Is there a test I can do to see if I have memory corruption? I use Arch Linux as my primary OS, by the way.
I more meant memory corruption due to Haiku bugs, not bad hardware. Of course that could theoretically be the case as well, though since the data in question really is static const and should be loaded and stay at a single location it'd be strange for it to work at first and then be gone later. A memory corruption due to some bug in the boot process is more likely.
What you can do is to dump the memory that supposedly contains the configuration to see what it ends up being. That way we might get an idea as to who's overwriting it. To do that execute these commands in the kernel debugger:
symbol sHeapClasses dw _ 8
That should give some pointer to a string (you can dump it with string <pointer>
if you're curious, it should read "small"), 0x32 -> 50 the initial percentage (unused in this case), 0x200 -> B_PAGE_SIZE / 8 the max allocation size, 0x1000 -> B_PAGE_SIZE the heap page size, 0x8 the min bin size, 0x4 the alignment, 0x8 the min count per page and 0x10 the max waste per page. If any of that doesn't match then something overwrote the config. If so please execute a dw _ 64
to get a bit more context, take another screenshot and attach it here.
follow-up: 6 comment:5 by , 15 years ago
by , 15 years ago
Attachment: | r34934-symbol.jpg added |
---|
follow-up: 7 comment:6 by , 15 years ago
Replying to drcouzelis:
I've narrowed it down to somewhere between hrev34837 (1 Jan) and hrev34934 (7 Jan). There were four builds inbetween them. I will download them while I sleep and check them out tomorrow.
Cool thanks for that!
I will attach a screenshot from the "dw" command. Everything seems to match up with what you said it should be.

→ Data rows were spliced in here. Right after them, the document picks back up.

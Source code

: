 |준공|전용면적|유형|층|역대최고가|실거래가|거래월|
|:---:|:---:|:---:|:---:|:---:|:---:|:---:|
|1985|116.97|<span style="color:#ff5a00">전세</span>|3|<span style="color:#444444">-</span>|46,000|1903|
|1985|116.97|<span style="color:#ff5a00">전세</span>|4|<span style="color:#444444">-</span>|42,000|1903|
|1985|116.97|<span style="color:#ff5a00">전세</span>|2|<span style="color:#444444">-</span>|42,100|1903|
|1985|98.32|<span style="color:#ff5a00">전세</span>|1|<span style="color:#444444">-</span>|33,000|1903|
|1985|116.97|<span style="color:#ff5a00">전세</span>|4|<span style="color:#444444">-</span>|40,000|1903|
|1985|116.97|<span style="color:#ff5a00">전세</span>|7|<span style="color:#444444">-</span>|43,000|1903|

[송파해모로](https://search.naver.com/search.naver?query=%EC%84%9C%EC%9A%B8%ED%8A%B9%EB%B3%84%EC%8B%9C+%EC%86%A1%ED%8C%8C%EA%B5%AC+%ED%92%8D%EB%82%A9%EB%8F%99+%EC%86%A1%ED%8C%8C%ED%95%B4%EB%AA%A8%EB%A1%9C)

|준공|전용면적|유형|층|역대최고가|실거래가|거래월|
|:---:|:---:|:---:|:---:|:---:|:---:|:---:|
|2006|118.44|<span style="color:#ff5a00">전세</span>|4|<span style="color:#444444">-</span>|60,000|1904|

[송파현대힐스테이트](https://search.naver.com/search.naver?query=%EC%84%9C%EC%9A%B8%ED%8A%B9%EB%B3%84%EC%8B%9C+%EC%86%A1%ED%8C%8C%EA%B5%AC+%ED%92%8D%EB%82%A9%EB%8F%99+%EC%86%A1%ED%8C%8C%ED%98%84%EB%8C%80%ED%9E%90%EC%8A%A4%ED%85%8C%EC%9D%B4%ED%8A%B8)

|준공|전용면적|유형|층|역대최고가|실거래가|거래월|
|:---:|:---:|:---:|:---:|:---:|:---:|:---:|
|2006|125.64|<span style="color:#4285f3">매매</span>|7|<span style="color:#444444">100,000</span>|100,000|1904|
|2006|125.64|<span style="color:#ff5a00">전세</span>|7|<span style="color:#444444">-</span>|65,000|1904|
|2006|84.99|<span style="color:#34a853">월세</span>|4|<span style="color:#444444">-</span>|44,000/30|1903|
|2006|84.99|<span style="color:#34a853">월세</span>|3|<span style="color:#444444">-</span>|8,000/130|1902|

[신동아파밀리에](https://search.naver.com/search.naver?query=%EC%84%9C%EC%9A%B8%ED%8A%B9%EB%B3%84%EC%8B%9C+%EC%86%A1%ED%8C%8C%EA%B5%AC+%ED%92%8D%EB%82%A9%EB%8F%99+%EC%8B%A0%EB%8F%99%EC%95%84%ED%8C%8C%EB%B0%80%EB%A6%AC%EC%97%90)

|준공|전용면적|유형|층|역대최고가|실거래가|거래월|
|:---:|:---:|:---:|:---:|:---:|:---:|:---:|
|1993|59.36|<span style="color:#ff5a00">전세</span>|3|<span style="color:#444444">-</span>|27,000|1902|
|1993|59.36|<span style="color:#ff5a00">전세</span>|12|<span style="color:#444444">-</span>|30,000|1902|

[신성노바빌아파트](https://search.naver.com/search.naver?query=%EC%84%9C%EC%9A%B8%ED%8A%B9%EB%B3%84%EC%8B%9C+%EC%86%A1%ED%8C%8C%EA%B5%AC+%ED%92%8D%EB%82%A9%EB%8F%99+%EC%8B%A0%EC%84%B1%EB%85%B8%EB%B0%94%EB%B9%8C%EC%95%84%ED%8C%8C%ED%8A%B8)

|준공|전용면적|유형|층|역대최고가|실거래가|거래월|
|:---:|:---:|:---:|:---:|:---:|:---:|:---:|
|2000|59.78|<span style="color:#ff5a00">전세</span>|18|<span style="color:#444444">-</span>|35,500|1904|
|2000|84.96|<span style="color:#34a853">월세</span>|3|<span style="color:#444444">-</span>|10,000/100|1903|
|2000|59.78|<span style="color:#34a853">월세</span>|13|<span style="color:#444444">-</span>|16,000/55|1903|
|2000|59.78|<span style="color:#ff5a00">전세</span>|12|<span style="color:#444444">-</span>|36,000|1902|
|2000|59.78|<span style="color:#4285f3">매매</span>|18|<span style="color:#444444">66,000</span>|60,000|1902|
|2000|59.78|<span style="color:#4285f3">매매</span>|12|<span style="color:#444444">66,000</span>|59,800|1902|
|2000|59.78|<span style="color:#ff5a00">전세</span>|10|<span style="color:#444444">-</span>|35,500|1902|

Ok that's interesting. It indeed looks just as it should. Then I can only imagine that the class passed to the function would be incorrect, as the calculations are really all fixed and don't change from machine to machine.
Can you please run the following command:
call 12 -5
This should give the arguments passed to heap_create_allocator(). To make sure I'm not completely off, please run the first argument through the string
command. It should output "grow". The second argument is the allocation base which can vary, then the size which should be 0x100000 (1MB), then the heap_class pointer which is supposed to be equal to the pointer you get from symbol sHeapClasses
and then 0 (false) for not allocating the allocator structure on the heap.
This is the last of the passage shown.